Here's another variant that mimics being unable to read the storage during a
poll, and then recuperating.

    >>> error_raised = False
    >>> def raiseDisconnectedThenChooseFirst(agent):
    ...     global error_raised
    ...     if not error_raised:
    ...         error_raised = True
    ...         raise ZEO.Exceptions.ClientDisconnected()
    ...     return agent.queue.claim()
    >>> agent.chooser = raiseDisconnectedThenChooseFirst
    >>> def returnSomething():
    ...     return 42
    ...
    >>> job = queue.put(returnSomething)
    >>> transaction.commit()
    >>> pprint.pprint(zc.async.testing.get_poll(dispatcher)) # doctest: +ELLIPSIS
    {'': {'main': {'active jobs': [],
                   'error': <zc.twist.Failure ...ClientDisconnected>,
                   'len': 0,
                   'new jobs': [],
                   'size': 3}}}
    >>> zc.async.testing.wait_for_result(job)
    42

-----------------------------
Scenarios: Job-Related Errors
-----------------------------

Graceful Shutdown During Job
----------------------------

First let's consider how a failed job with a callback or two is handled when
the dispatcher dies.

Here we start a job.

    >>> import zope.component
    >>> import transaction
    >>> import zc.async.interfaces
    >>> import zc.async.testing
    >>> import zc.async.dispatcher

    >>> queue = root[zc.async.interfaces.KEY]['']
    >>> lock = threading.Lock()
    >>> lock.acquire()
    True
    >>> fail_flag = True
    >>> def wait_for_me():
    ...     global fail_flag
    ...     if fail_flag:
    ...         fail_flag = False
    ...         lock.acquire()
    ...         lock.release() # so we can use the same lock again later
    ...         raise SystemExit() # this will cause the worker thread to exit
    ...     else:
    ...         return 42
    ...
    >>> def handle_result(result):
    ...     return 'I got result %r' % (result,)
    ...
    >>> job = queue.put(wait_for_me)
    >>> callback_job = job.addCallback(handle_result)
    >>> transaction.commit()
    >>> dispatcher = zc.async.dispatcher.get()
    >>> poll = zc.async.testing.get_poll(dispatcher)
    >>> zc.async.testing.wait_for_start(job)

In this scenario, ``wait_for_me`` is a job that, the first time it is run, will
"unexpectedly" be lost while the dispatcher stops working. ``handle_result``
will simply show us that callbacks will be called successfully.

The job has started.

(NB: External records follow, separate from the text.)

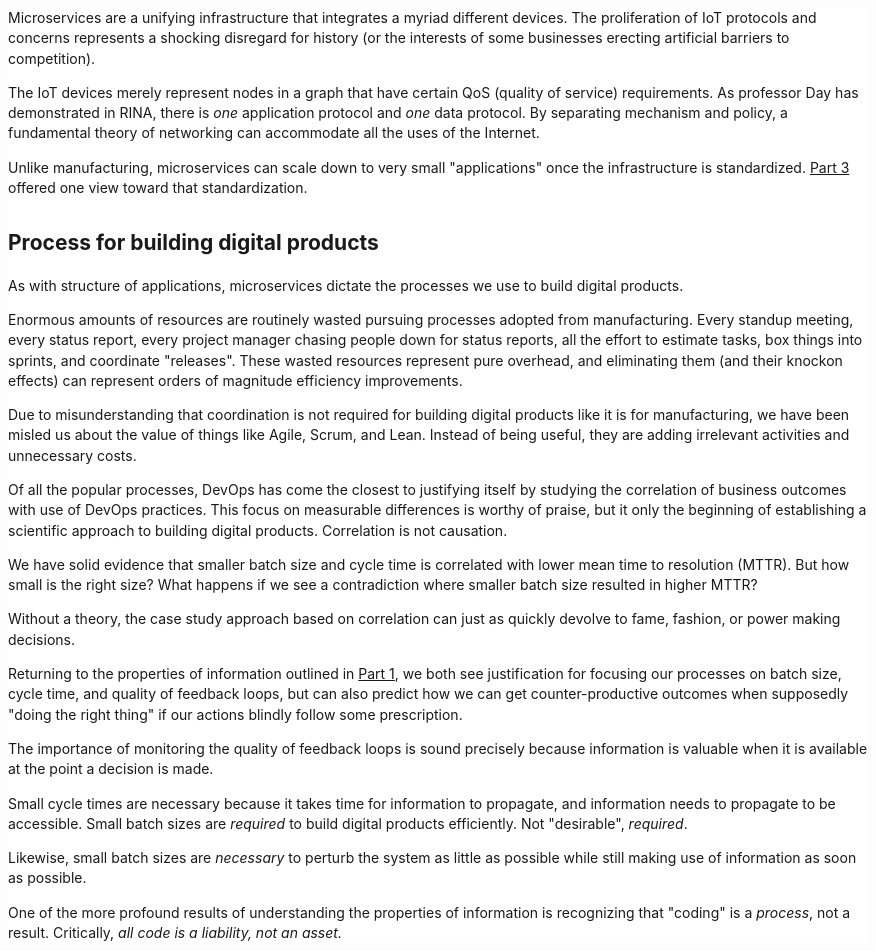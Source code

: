 Microservices are a unifying infrastructure that integrates a myriad different devices. The proliferation of IoT protocols and concerns represents a shocking disregard for history (or the interests of some businesses erecting artificial barriers to competition).

The IoT devices merely represent nodes in a graph that have certain QoS (quality of service) requirements. As professor Day has demonstrated in RINA, there is _one_ application protocol and _one_ data protocol. By separating mechanism and policy, a fundamental theory of networking can accommodate all the uses of the Internet.

Unlike manufacturing, microservices can scale down to very small "applications" once the infrastructure is standardized. [Part 3](platform.md) offered one view toward that standardization.

## Process for building digital products

As with structure of applications, microservices dictate the processes we use to build digital products.

Enormous amounts of resources are routinely wasted pursuing processes adopted from manufacturing. Every standup meeting, every status report, every project manager chasing people down for status reports, all the effort to estimate tasks, box things into sprints, and coordinate "releases". These wasted resources represent pure overhead, and eliminating them (and their knockon effects) can represent orders of magnitude efficiency improvements.

Due to misunderstanding that coordination is not required for building digital products like it is for manufacturing, we have been misled us about the value of things like Agile, Scrum, and Lean. Instead of being useful, they are adding irrelevant activities and unnecessary costs.

Of all the popular processes, DevOps has come the closest to justifying itself by studying the correlation of business outcomes with use of DevOps practices. This focus on measurable differences is worthy of praise, but it only the beginning of establishing a scientific approach to building digital products. Correlation is not causation.

We have solid evidence that smaller batch size and cycle time is correlated with lower mean time to resolution (MTTR). But how small is the right size? What happens if we see a contradiction where smaller batch size resulted in higher MTTR?

Without a theory, the case study approach based on correlation can just as quickly devolve to fame, fashion, or power making decisions.

Returning to the properties of information outlined in [Part 1](problem.md), we both see justification for focusing our processes on batch size, cycle time, and quality of feedback loops, but can also predict how we can get counter-productive outcomes when supposedly "doing the right thing" if our actions blindly follow some prescription.

The importance of monitoring the quality of feedback loops is sound precisely because information is valuable when it is available at the point a decision is made.

Small cycle times are necessary because it takes time for information to propagate, and information needs to propagate to be accessible. Small batch sizes are _required_ to build digital products efficiently. Not "desirable", _required_.

Likewise, small batch sizes are _necessary_ to perturb the system as little as possible while still making use of information as soon as possible.

One of the more profound results of understanding the properties of information is recognizing that "coding" is a _process_, not a result. Critically, _all code is a liability, not an asset._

Now, the dispatcher suddenly dies without the thread
performing ``wait_for_me`` getting a chance to finish. For our first example,
let's give the dispatcher a graceful exit. The dispatcher gets a chance to
clean up its dispatcher agents, and job.handleInterrupt() goes into the queue.

    >>> dispatcher.reactor.callFromThread(dispatcher.reactor.stop)
    >>> zc.async.testing.wait_for_deactivation(dispatcher)
    >>> _ = transaction.begin()
    >>> job.status == zc.async.interfaces.ACTIVE
    True
    >>> len(queue)
    1
    >>> interrupt_job = queue[0]
    >>> interrupt_job # doctest: +ELLIPSIS
    <zc.async.job.Job ... ``zc.async.job.Job ... :handleInterrupt()``>
    >>> queue[0].callable # doctest: +ELLIPSIS
    <bound method Job.handleInterrupt of <...Job ... ``...wait_for_me()``>>

Now when the process starts back up again, ``handleInterrupt`` checks with the
default retry policy as to what should be done. It requests that the job be
retried. It's put back in the queue, and it is called again normally.

    >>> old_dispatcher = dispatcher
    >>> zc.async.dispatcher.clear()
    >>> zc.async.subscribers.ThreadedDispatcherInstaller(
    ...         poll_interval=0.1)(zc.async.interfaces.DatabaseOpened(db))
    >>> dispatcher = zc.async.dispatcher.get()
    >>> zc.async.testing.wait_for_result(interrupt_job)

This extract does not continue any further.